La généralisation du télétravail, est un nouveau marché qui s’ouvre pour ces espaces de co-working. Morning, créateur d'espaces de travail partagés, compte proposer un nouveau service dès la rentrée : de petits espaces de travail installés dans la banlieue parisienne pour les salariés qui ne vont pas au bureau mais qui n’ont pas n’ont plus envie de rester travailler chez eux. 

"Ce n’est pas toujours simple avec les enfants à la maison le mercredi après-midi, ou si son conjoint est malade", décrypte son dirigeant Clément Alteresco. Sans compter, on l’a vu, que tout le monde n’est pas logé à la même enseigne, entre ceux qui habitent un petit appartement et ceux qui vivent en maison, avec la possibilité de dédier une pièce à son bureau. "C’est un sujet donc vont se saisir les syndicats", parie le dirigeant. "Parce qu’il faut que l’employeur puisse garantir une certaine équité entre ses salariés."

Plusieurs grands groupes, comme Danone, réfléchissent déjà à proposer ces tiers lieu de travail à leurs salariés.  

Le marché est facile à chiffrer, estime-t-il. "Imaginons que les deux millions de personnes qui pourraient télétravailler en Île-de-France le fassent une journée par semaine. Ça ferait 500 000 personnes en télétravail par jour. Si seulement 20% d’entre elles voulaient travailler en dehors de chez elle, ça ferait déjà 100 000 bureaux de proximité à trouver et à mettre à disposition chaque jour." Plusieurs grands groupes, comme Danone, réfléchissent déjà à proposer ces tiers lieu de travail à leurs salariés. 

Le Zoom de la rédaction
4 min

Le télétravail jouera-t-il sur les salaires ? 

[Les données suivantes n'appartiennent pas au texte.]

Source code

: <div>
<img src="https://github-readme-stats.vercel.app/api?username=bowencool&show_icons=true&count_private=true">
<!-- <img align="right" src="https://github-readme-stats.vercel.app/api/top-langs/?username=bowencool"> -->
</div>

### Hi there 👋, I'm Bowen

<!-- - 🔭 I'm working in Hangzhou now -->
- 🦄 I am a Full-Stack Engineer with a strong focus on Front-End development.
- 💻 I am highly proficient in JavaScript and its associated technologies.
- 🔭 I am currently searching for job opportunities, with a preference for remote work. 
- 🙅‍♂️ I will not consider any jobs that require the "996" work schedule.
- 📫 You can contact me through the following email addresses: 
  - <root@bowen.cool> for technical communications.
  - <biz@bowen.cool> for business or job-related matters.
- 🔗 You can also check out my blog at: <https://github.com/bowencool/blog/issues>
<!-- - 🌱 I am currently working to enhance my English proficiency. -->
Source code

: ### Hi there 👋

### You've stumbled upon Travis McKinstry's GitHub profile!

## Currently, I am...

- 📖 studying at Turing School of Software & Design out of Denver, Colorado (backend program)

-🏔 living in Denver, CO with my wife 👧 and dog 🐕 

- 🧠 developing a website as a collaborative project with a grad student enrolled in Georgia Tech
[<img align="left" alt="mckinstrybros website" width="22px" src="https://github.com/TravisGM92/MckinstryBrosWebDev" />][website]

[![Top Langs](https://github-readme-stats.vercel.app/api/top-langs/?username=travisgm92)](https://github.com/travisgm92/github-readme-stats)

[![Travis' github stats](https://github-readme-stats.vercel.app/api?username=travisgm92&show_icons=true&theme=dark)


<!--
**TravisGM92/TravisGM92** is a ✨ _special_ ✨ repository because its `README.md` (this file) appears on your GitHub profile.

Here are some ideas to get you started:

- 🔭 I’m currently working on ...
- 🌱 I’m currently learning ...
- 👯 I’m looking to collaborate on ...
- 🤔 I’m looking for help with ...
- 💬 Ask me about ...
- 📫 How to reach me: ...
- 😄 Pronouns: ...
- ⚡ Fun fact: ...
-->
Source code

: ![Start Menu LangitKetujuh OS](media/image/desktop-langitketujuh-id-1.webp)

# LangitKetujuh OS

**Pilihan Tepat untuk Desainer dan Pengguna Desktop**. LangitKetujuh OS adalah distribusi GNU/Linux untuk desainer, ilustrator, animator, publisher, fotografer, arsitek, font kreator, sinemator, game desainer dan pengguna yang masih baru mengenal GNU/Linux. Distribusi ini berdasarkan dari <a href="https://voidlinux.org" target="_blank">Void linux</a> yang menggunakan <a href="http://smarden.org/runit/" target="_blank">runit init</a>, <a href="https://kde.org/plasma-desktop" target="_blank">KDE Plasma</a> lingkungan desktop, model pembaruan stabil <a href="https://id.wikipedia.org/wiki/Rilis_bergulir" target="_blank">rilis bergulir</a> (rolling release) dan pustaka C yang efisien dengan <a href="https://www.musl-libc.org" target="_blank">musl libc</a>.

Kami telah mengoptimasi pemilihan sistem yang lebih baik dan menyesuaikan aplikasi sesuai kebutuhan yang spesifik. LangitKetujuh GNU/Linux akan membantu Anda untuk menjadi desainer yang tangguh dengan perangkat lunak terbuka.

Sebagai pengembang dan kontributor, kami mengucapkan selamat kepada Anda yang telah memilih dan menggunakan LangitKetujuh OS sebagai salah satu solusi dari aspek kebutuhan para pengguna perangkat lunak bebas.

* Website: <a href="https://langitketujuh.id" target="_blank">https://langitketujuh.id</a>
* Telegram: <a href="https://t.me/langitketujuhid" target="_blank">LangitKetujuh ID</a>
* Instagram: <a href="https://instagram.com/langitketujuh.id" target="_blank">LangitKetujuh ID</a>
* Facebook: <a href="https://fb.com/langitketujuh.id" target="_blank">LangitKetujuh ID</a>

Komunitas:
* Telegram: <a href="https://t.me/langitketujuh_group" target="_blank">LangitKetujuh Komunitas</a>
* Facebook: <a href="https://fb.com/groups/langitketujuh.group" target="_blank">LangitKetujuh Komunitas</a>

Le management à la pendule a-t-il vécu ? Sûrement pas partout. Mais la crise a sans doute levé certains tabous et contraint les chefs d’entreprises à accéder plus facile à la demande de télétravail. Avec toutes les questions qui y sont liées : faut-il un forfait de télétravail au mois ou au jour, pour garantir une présence des salariés dans les locaux, ne pas les "perdre de vue" ? Comment gérer la mobilité des salariés, les déménagements qui s’organisent ? Quelles compensations financières sont-ils en droit d'exiger de leurs employeurs ? Les entreprises vont-elles recruter dans un périmètre plus large, sans regarder le lieu de résidence ? Voire à l’étranger ? La question de la mise en concurrence des travailleurs et de l'émergence de "télémigrants" pourrait bien un jour se poser. 

Il pourrait aussi y avoir un effet sur les salaires ; une tentation à la modération salariale si l’employeur conçoit la possibilité de télétravailler comme un avantage. "C’est possible qu’à la marge, un salarié préfère un emploi à 1 800 euros avec du télétravail plutôt qu’un autre à 1 900 euros sans télétravail. Dans ce cas-là, le télétravail peut avoir un effet de modération salariale", confirme Cyprien Batut, économiste à la Direction générale du Trésor. 

Il s’est penché sur les conséquences économiques du télétravail, l’impact sur la productivité. "D’un côté, il peut y avoir une augmentation de la quantité de travail (temps de transport économisé) et de la productivité horaire (concentration plus grande), mais il faut faire attention aux conditions de se mise en place". D'où l'importance du dialogue social et de la négociation d'entreprise sur cette question.

"C’est un saut dans l’inconnu", reconnait la DRH de la Maif Evelyne Llauro-Barrès. "Ça fait toujours un peu peur mais ça offre de nouvelles perspectives". Et elle conclut. "Il faut qu’on aille jusqu’au bout de l’exercice. Et cela va sûrement bousculer des choses profondes que l’on ne voit pas du tout pour le moment"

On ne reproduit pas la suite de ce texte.